8. Rico Gathers, Dallas. Gathers is well-known in TE-friendly dynasty circles, a talented athlete who flashed some in the preseason then gets routinely buried behind other players when the games count. Maybe he just can't put it together, or maybe (as some believed) he didn't get enough of a shot. Dallas has a new offensive coordinator, and while there's no guarantees, maybe Kellen Moore will be more of a fan than the previous guy. Presumably Dallas kept him around the roster all of last season for something, right?

9. Geoff Swaim, Dallas. Doubling down on possibilities at tight end in Dallas. Swaim, primarily a blocker, is actually headed for free agency, so no guarantees he'll be back. But as the main tight end for a portion of last season, he had three double-digit fantasy games in a row at one point, catching 11 balls for 141 yards and a touchdown. Swaim might be starting somewhere next year, even if not in Dallas, and that gets him on the radar in TE-friendly scoring systems.

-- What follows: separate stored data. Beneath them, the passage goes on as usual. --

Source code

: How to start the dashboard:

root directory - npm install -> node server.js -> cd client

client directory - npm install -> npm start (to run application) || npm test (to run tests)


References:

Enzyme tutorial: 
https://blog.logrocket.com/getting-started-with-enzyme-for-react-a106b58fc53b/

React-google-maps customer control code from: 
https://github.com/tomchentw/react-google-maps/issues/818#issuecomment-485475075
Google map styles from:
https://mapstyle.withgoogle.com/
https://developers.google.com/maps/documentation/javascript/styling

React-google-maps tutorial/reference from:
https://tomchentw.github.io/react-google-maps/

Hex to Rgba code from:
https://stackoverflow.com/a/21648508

10. Stephen Anderson, New England. Anderson, some will recall, flashed some skills as a pass catcher with Houston a couple of year ago. At 6-foot-3, 230 pounds, he won't be doing a lot of blocking. But Rob Gronkowski might retire, and it's probably time to fish or cut bait with Jacob Hollister, who seems to get hurt whenever the slightest opportunity comes up for him to be a factor in the passing game. New England stashed Anderson on its inactive list for much of last season. A deep sleeper, but hey; you never know.